• WHAT NEEDS TO BE DONE: Print word for word whatever lies between the first line of the material and the line holding "Crucially, $\gamma$ is", both included, and omit all pictures.

[Start of section]

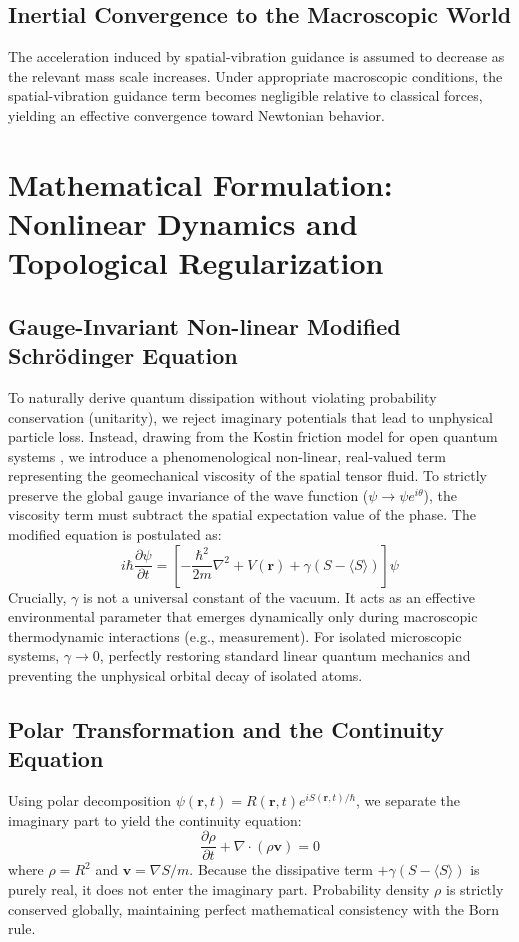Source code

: \documentclass[reprint,amsmath,amssymb,aps,prd]{revtex4-2}
\begin{document}
\subsection{Inertial Convergence to the Macroscopic World}
The acceleration induced by spatial-vibration guidance is assumed to decrease as the relevant mass scale increases. Under appropriate macroscopic conditions, the spatial-vibration guidance term becomes negligible relative to classical forces, yielding an effective convergence toward Newtonian behavior.

\section{Mathematical Formulation: Nonlinear Dynamics and Topological Regularization}

\subsection{Gauge-Invariant Non-linear Modified Schr\"{o}dinger Equation}
To naturally derive quantum dissipation without violating probability conservation (unitarity), we reject imaginary potentials that lead to unphysical particle loss. Instead, drawing from the Kostin friction model for open quantum systems \cite{Kostin1972}, we introduce a phenomenological non-linear, real-valued term representing the geomechanical viscosity of the spatial tensor fluid. To strictly preserve the global gauge invariance of the wave function ($\psi \to \psi e^{i\theta}$), the viscosity term must subtract the spatial expectation value of the phase. The modified equation is postulated as:
\begin{equation}
i\hbar \frac{\partial \psi}{\partial t} = \left[ -\frac{\hbar^2}{2m} \nabla^2 + V(\mathbf{r}) + \gamma(S - \langle S \rangle) \right] \psi
\end{equation}
Crucially, $\gamma$ is not a universal constant of the vacuum. It acts as an effective environmental parameter that emerges dynamically only during macroscopic thermodynamic interactions (e.g., measurement). For isolated microscopic systems, $\gamma \to 0$, perfectly restoring standard linear quantum mechanics and preventing the unphysical orbital decay of isolated atoms.

\subsection{Polar Transformation and the Continuity Equation}
Using polar decomposition $\psi(\mathbf{r}, t) = R(\mathbf{r}, t) e^{iS(\mathbf{r}, t)/\hbar}$, we separate the imaginary part to yield the continuity equation:
\begin{equation}
\frac{\partial \rho}{\partial t} + \nabla \cdot (\rho \mathbf{v}) = 0
\end{equation}
where $\rho = R^2$ and $\mathbf{v} = \nabla S / m$. Because the dissipative term $+\gamma(S - \langle S \rangle)$ is purely real, it does not enter the imaginary part. Probability density $\rho$ is strictly conserved globally, maintaining perfect mathematical consistency with the Born rule.
\end{document}
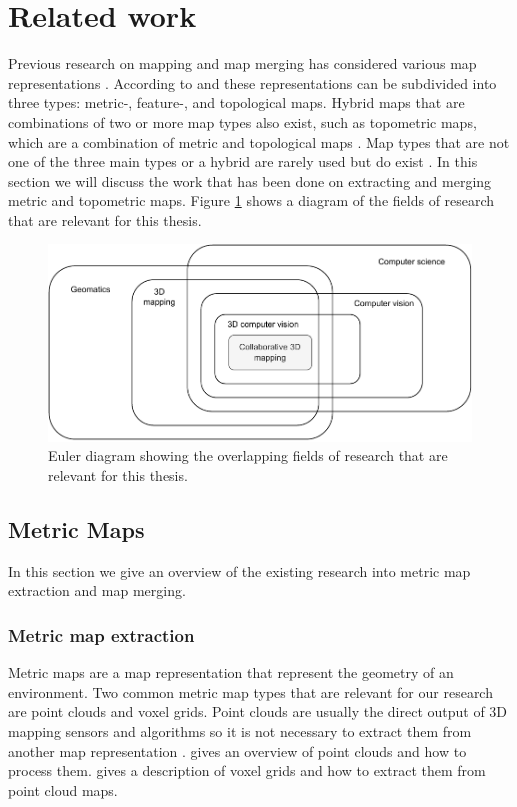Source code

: \section{Related work}
Previous research on mapping and map merging has considered various map representations \citep{tomatis_hybrid_2003,huang_topological_2005,bonanni_3-d_2017,gholamishahbandi_2d_2019}. According to \citet{andersone_heterogeneous_2019} and \citet{yu_review_2020} these representations can be subdivided into three types: metric-, feature-, and topological maps. Hybrid maps that are combinations of two or more map types also exist, such as topometric maps, which are a combination of metric and topological maps \citep{yu_review_2020}. Map types that are not one of the three main types or a hybrid are rarely used but do exist \citep{yu_review_2020}. In this section we will discuss the work that has been done on extracting and merging metric and topometric maps. Figure \ref{fig:euler} shows a diagram of the fields of research that are relevant for this thesis.

\begin{figure}[h]
    \centering
    \includegraphics*[width=.8\textwidth]{./fig/euler_diagram.drawio.pdf}
    \caption{Euler diagram showing the overlapping fields of research that are relevant for this thesis.}
    \label{fig:euler}
\end{figure}


\subsection{Metric Maps}
\label{section:metric_map_merging}
In this section we give an overview of the existing research into metric map extraction and map merging.

\subsubsection{Metric map extraction}
Metric maps are a map representation that represent the geometry of an environment. Two common metric map types that are relevant for our research are point clouds and voxel grids. Point clouds are usually the direct output of 3D mapping sensors and algorithms so it is not necessary to extract them from another map representation \citep{rusu_3d_2011}. \citet{volodine_point_2007} gives an overview of point clouds and how to process them. \citet{elfes_occupancy_1990} gives a description of voxel grids and how to extract them from point cloud maps.

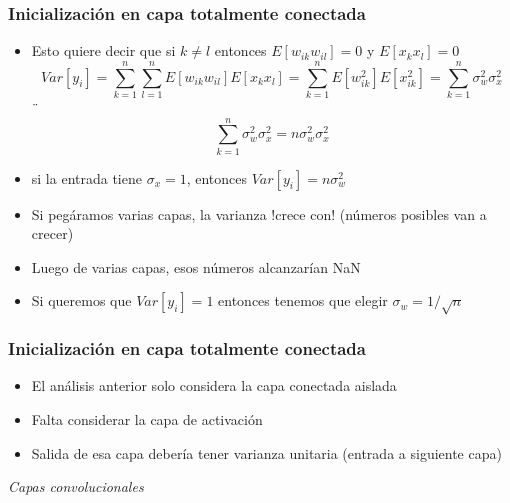 \documentclass[svgnames,12pt,aspectratio=149]{beamer}
\begin{document}
\begin{frame}
  \frametitle{Inicialización en capa totalmente conectada}

\begin{itemize}
\item Esto quiere decir que si $k\neq l$ entonces $E \left[w_{ik}w_{il}\right]=0 $ y $E \left[x_{k}x_{l}\right]=0$
\begin{equation*}
Var\left[ y_{i} \right] = \sum_{k=1}^{n}\sum_{l=1}^{n} E \left[w_{ik}w_{il}\right]E \left[x_{k}x_{l}\right]= \sum_{k=1}^{n}E \left[w_{ik}^2\right]E \left[x_{ik}^2\right]= \sum_{k=1}^{n}\sigma_{w}^2 \sigma_{x}^2
\end{equation*}¨
\begin{equation*}
 \sum_{k=1}^{n}\sigma_{w}^2 \sigma_{x}^2= n\sigma_{w}^2 \sigma_{x}^2
\end{equation*}
\item si la entrada tiene $\sigma_x=1$, entonces $Var[y_i]=n\sigma_{w}^2$
\item Si pegáramos varias capas, la varianza !crece con! (números posibles van a crecer)
\item Luego de varias capas, esos números alcanzarían NaN
\item Si queremos que $Var[y_i]=1$ entonces tenemos que elegir $\sigma_w=1/\sqrt{n}$ 
\end{itemize}
\end{frame}

\begin{frame}
  \frametitle{Inicialización en capa totalmente conectada}

\begin{itemize}

\item El análisis anterior solo considera la capa conectada aislada 
\item Falta considerar la capa de activación
\item Salida de esa capa debería tener varianza unitaria (entrada a siguiente capa)
\end{itemize}
\end{frame}

\begin{frame}
  \centering \LARGE
  \emph{Capas convolucionales}
\end{frame}

\end{document}
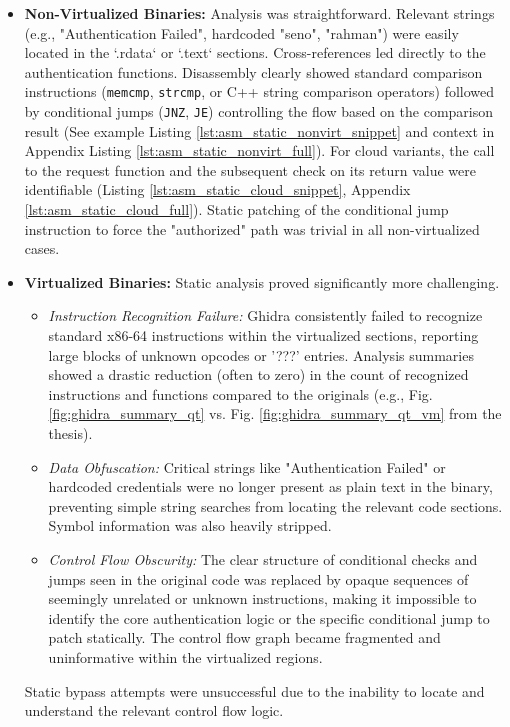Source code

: \begin{itemize}
    \item \textbf{Non-Virtualized Binaries:} Analysis was straightforward. Relevant strings (e.g., "Authentication Failed", hardcoded "seno", "rahman") were easily located in the `.rdata` or `.text` sections. Cross-references led directly to the authentication functions. Disassembly clearly showed standard comparison instructions (\texttt{memcmp}, \texttt{strcmp}, or C++ string comparison operators) followed by conditional jumps (\texttt{JNZ}, \texttt{JE}) controlling the flow based on the comparison result (See example Listing \ref{lst:asm_static_nonvirt_snippet} and context in Appendix Listing \ref{lst:asm_static_nonvirt_full}). For cloud variants, the call to the request function and the subsequent check on its return value were identifiable (Listing \ref{lst:asm_static_cloud_snippet}, Appendix \ref{lst:asm_static_cloud_full}). Static patching of the conditional jump instruction to force the "authorized" path was trivial in all non-virtualized cases.
    \item \textbf{Virtualized Binaries:} Static analysis proved significantly more challenging.
        \begin{itemize}
            \item \textit{Instruction Recognition Failure:} Ghidra consistently failed to recognize standard x86-64 instructions within the virtualized sections, reporting large blocks of unknown opcodes or '???' entries. Analysis summaries showed a drastic reduction (often to zero) in the count of recognized instructions and functions compared to the originals (e.g., Fig. \ref{fig:ghidra_summary_qt} vs. Fig. \ref{fig:ghidra_summary_qt_vm} from the thesis).
            \item \textit{Data Obfuscation:} Critical strings like "Authentication Failed" or hardcoded credentials were no longer present as plain text in the binary, preventing simple string searches from locating the relevant code sections. Symbol information was also heavily stripped.
            \item \textit{Control Flow Obscurity:} The clear structure of conditional checks and jumps seen in the original code was replaced by opaque sequences of seemingly unrelated or unknown instructions, making it impossible to identify the core authentication logic or the specific conditional jump to patch statically. The control flow graph became fragmented and uninformative within the virtualized regions.
        \end{itemize}
    Static bypass attempts were unsuccessful due to the inability to locate and understand the relevant control flow logic.
\end{itemize}

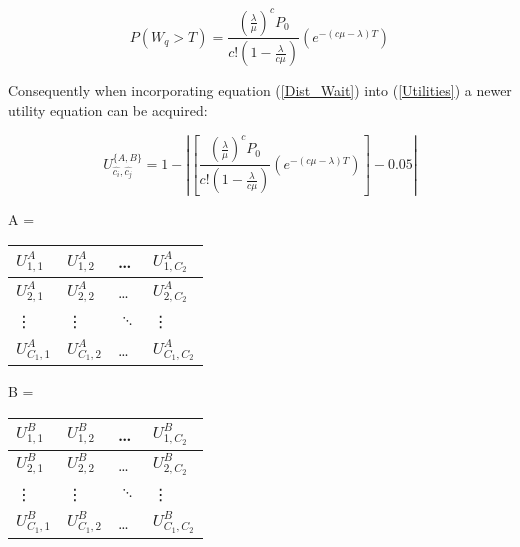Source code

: \documentclass{article}
\begin{document}
\begin{equation}\label{Dist_Wait}
    P(W_q > T) = \frac{(\frac{\lambda}{\mu})^c P_0}{c!(1-\frac{\lambda}{c \mu})} (e^{-(c \mu - \lambda)T})
\end{equation}

Consequently when incorporating equation (\ref{Dist_Wait}) into (\ref{Utilities}) a newer utility equation can be acquired:
 
\begin{equation}\label{Utilities2}
    U_{\hat{c_i}, \hat{c_j}} ^ {\{A, B\}} = 1 - \left| \left[ \frac{(\frac{\lambda}{\mu})^c P_0}{c!(1-\frac{\lambda}{c \mu})} \left( e^{-(c \mu - \lambda)T} \right) \right] - 0.05 \right|
\end{equation}

\begin{table}[h]
    \centering
    \begin{minipage}{.5\linewidth}
        A = 
        \begin{tabular}{|l|l|l|l|}
            \hline
            \( U_{1,1}^A \) & \( U_{1,2}^A \) & \dots & \( U_{1,C_2}^A \) \\ \hline
            \( U_{2,1}^A \) & \( U_{2,2}^A \) & \dots & \( U_{2,C_2}^A \) \\ \hline
            \vdots & \vdots & \( \ddots \) & \vdots \\ \hline
            \( U_{C_1,1}^A \) & \( U_{C_1,2}^A \) & \dots & \( U_{C_1,C_2}^A \) \\ \hline
        \end{tabular}
    \end{minipage}%
    \begin{minipage}{.5\linewidth}
        B = 
        \begin{tabular}{|l|l|l|l|}
            \hline
            \( U_{1,1}^B \) & \( U_{1,2}^B \) & \dots & \( U_{1,C_2}^B \) \\ \hline
            \( U_{2,1}^B \) & \( U_{2,2}^B \) & \dots & \( U_{2,C_2}^B \) \\ \hline
            \vdots & \vdots & \( \ddots \) & \vdots \\ \hline
            \( U_{C_1,1}^B \) & \( U_{C_1,2}^B \) & \dots & \( U_{C_1,C_2}^B \) \\ \hline
        \end{tabular}
    \end{minipage}
\end{table}  
\end{document}
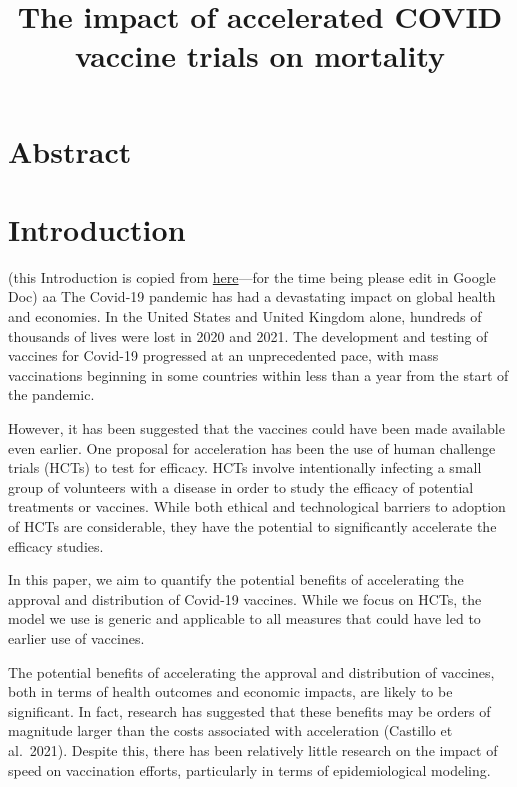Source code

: \documentclass{article}
\title{The impact of accelerated COVID vaccine trials on mortality}
\author{
  }
\begin{document}
\maketitle


\begin{abstract}

\end{abstract}


\hypertarget{abstract}{%
\section{Abstract}\label{abstract}}

\hypertarget{introduction}{%
\section{Introduction}\label{introduction}}

(this Introduction is copied from \href{https://docs.google.com/document/d/1YzVLaFWor03Y3jq8IBe2iXEhLd7PNW9srnLAerAXOfg/edit}{here}---for the time being please edit in Google Doc)
aa
The Covid-19 pandemic has had a devastating impact on global health and economies. In the United States and United Kingdom alone, hundreds of thousands of lives were lost in 2020 and 2021. The development and testing of vaccines for Covid-19 progressed at an unprecedented pace, with mass vaccinations beginning in some countries within less than a year from the start of the pandemic.

However, it has been suggested that the vaccines could have been made available even earlier. One proposal for acceleration has been the use of human challenge trials (HCTs) to test for efficacy. HCTs involve intentionally infecting a small group of volunteers with a disease in order to study the efficacy of potential treatments or vaccines. While both ethical and technological barriers to adoption of HCTs are considerable, they have the potential to significantly accelerate the efficacy studies.

In this paper, we aim to quantify the potential benefits of accelerating the approval and distribution of Covid-19 vaccines. While we focus on HCTs, the model we use is generic and applicable to all measures that could have led to earlier use of vaccines.

The potential benefits of accelerating the approval and distribution of vaccines, both in terms of health outcomes and economic impacts, are likely to be significant. In fact, research has suggested that these benefits may be orders of magnitude larger than the costs associated with acceleration (Castillo et al.~2021). Despite this, there has been relatively little research on the impact of speed on vaccination efforts, particularly in terms of epidemiological modeling.
\end{document}
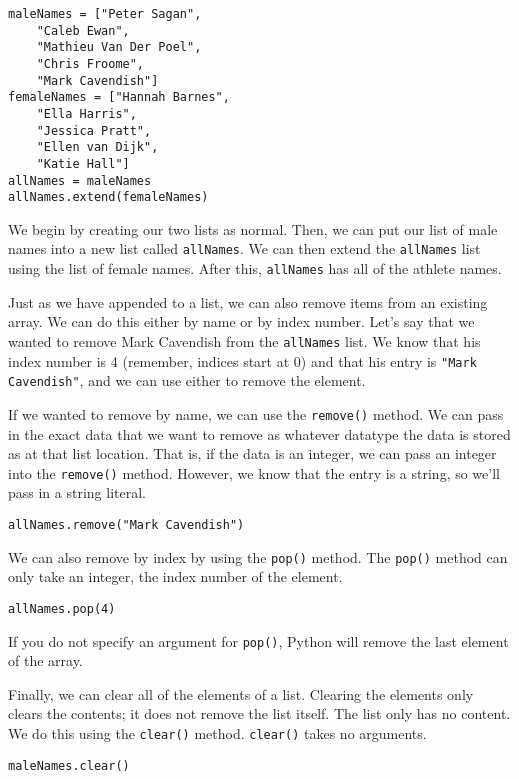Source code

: \begin{lstlisting}[style=pippython]
maleNames = ["Peter Sagan",
    "Caleb Ewan",
    "Mathieu Van Der Poel",
    "Chris Froome",
    "Mark Cavendish"]
femaleNames = ["Hannah Barnes",
    "Ella Harris",
    "Jessica Pratt",
    "Ellen van Dijk",
    "Katie Hall"]
allNames = maleNames
allNames.extend(femaleNames)
\end{lstlisting}
We begin by creating our two lists as normal. Then, we can put our list of male names into a new list called \verb|allNames|. We can then extend the \verb|allNames| list using the list of female names. After this, \verb|allNames| has all of the athlete names.\par
{}
Just as we have appended to a list, we can also remove items from an existing array. We can do this either by name or by index number. Let's say that we wanted to remove Mark Cavendish from the \verb|allNames| list. We know that his index number is 4 (remember, indices start at 0) and that his entry is \verb|"Mark Cavendish"|, and we can use either to remove the element.\par
If we wanted to remove by name, we can use the \verb|remove()| method. We can pass in the exact data that we want to remove as whatever datatype the data is stored as at that list location. That is, if the data is an integer, we can pass an integer into the \verb|remove()| method. However, we know that the entry is a string, so we'll pass in a string literal.
\begin{lstlisting}[style=pippython]
allNames.remove("Mark Cavendish")
\end{lstlisting}
We can also remove by index by using the \verb|pop()| method. The \verb|pop()| method can only take an integer, the index number of the element.
\begin{lstlisting}[style=pippython]
allNames.pop(4)
\end{lstlisting}
If you do not specify an argument for \verb|pop()|, Python will remove the last element of the array.\par
Finally, we can clear all of the elements of a list. Clearing the elements only clears the contents; it does not remove the list itself. The list only has no content. We do this using the \verb|clear()| method. \verb|clear()| takes no arguments.
\begin{lstlisting}[style=pippython]
maleNames.clear()
\end{lstlisting}
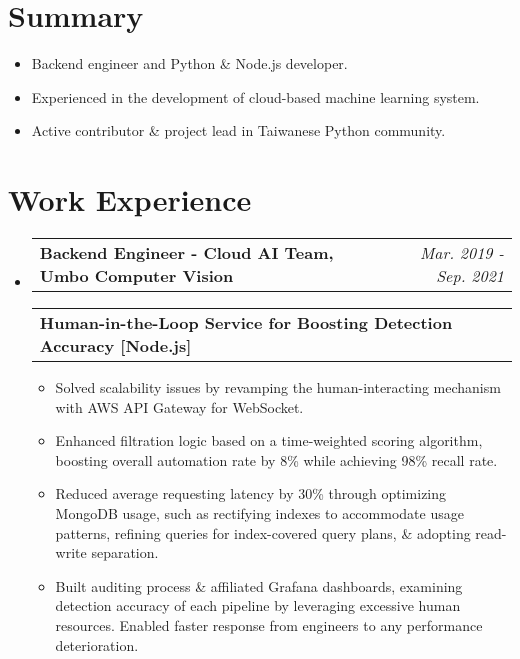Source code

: \documentclass[letterpaper,11pt]{article}
\makeatletter
\newcommand{\resumeItem}[1]{
  \item\small{
    {#1 \vspace{-2pt}}
  }
}
\newcommand{\resumeSubheading}[2]{
  \vspace{-2pt}\item
    \begin{tabular*}{0.97\textwidth}[t]{l@{\extracolsep{\fill}}r}
      \textbf{#1} & \textit{\small #2} \\
    \end{tabular*}\vspace{-5pt}
}
\newcommand{\resumeSubSubheading}[1]{
    \begin{tabular*}{0.97\textwidth}{l@{\extracolsep{\fill}}r}
      \textbf{\small#1} \\
    \end{tabular*}\vspace{-5pt} 
}
\newcommand{\resumeSubHeadingListStart}{\begin{itemize}[leftmargin=*, label={}]}
\newcommand{\resumeItemListStart}{\begin{itemize}}
\newcommand{\resumeItemListEnd}{\end{itemize}\vspace{-5pt}}
\makeatother
\begin{document}
\section{Summary}
  \begin{itemize}[leftmargin=16px]
    \item\small{{Backend engineer and Python \& Node.js developer.  \vspace{-8pt}}}
    \item\small{{Experienced in the development of cloud-based machine learning system.  \vspace{-8pt}}}
    \item\small{{Active contributor \& project lead in Taiwanese Python community.   \vspace{-8pt}}}
  \resumeItemListEnd

\vspace{8pt}
\section{Work Experience}
  \resumeSubHeadingListStart
    \resumeSubheading
      {Backend Engineer - Cloud AI Team, Umbo Computer Vision}{Mar. 2019 - Sep. 2021}
      
      \vspace{4px}
      \resumeSubSubheading
        {\hspace{4px}Human-in-the-Loop Service for Boosting Detection Accuracy [Node.js]}
        \resumeItemListStart
          \resumeItem{Solved scalability issues by revamping the human-interacting mechanism with AWS API Gateway for WebSocket.}
          \resumeItem{Enhanced filtration logic based on a time-weighted scoring algorithm, boosting overall automation rate by 8\% while achieving 98\% recall rate.}
          \resumeItem{Reduced average requesting latency by 30\% through optimizing MongoDB usage, such as rectifying indexes to accommodate usage patterns, refining queries for index-covered query plans, \& adopting read-write separation.}
          \resumeItem{Built auditing process \& affiliated Grafana dashboards, examining detection accuracy of each pipeline by leveraging excessive human resources. Enabled faster response from engineers to any performance deterioration.}
        \resumeItemListEnd


\end{itemize}
\end{document}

[End of section]

• SOLUTION:
Source code

: \documentclass[reprint,amsmath,amssymb,aps,prd]{revtex4-2}
\begin{document}
\subsection{Inertial Convergence to the Macroscopic World}
The acceleration induced by spatial-vibration guidance is assumed to decrease as the relevant mass scale increases. Under appropriate macroscopic conditions, the spatial-vibration guidance term becomes negligible relative to classical forces, yielding an effective convergence toward Newtonian behavior.

\section{Mathematical Formulation: Nonlinear Dynamics and Topological Regularization}

\subsection{Gauge-Invariant Non-linear Modified Schr\"{o}dinger Equation}
To naturally derive quantum dissipation without violating probability conservation (unitarity), we reject imaginary potentials that lead to unphysical particle loss. Instead, drawing from the Kostin friction model for open quantum systems \cite{Kostin1972}, we introduce a phenomenological non-linear, real-valued term representing the geomechanical viscosity of the spatial tensor fluid. To strictly preserve the global gauge invariance of the wave function ($\psi \to \psi e^{i\theta}$), the viscosity term must subtract the spatial expectation value of the phase. The modified equation is postulated as:
\begin{equation}
i\hbar \frac{\partial \psi}{\partial t} = \left[ -\frac{\hbar^2}{2m} \nabla^2 + V(\mathbf{r}) + \gamma(S - \langle S \rangle) \right] \psi
\end{equation}
Crucially, $\gamma$ is not a universal constant of the vacuum. It acts as an effective environmental parameter that emerges dynamically only during macroscopic thermodynamic interactions (e.g., measurement). For isolated microscopic systems, $\gamma \to 0$, perfectly restoring standard linear quantum mechanics and preventing the unphysical orbital decay of isolated atoms.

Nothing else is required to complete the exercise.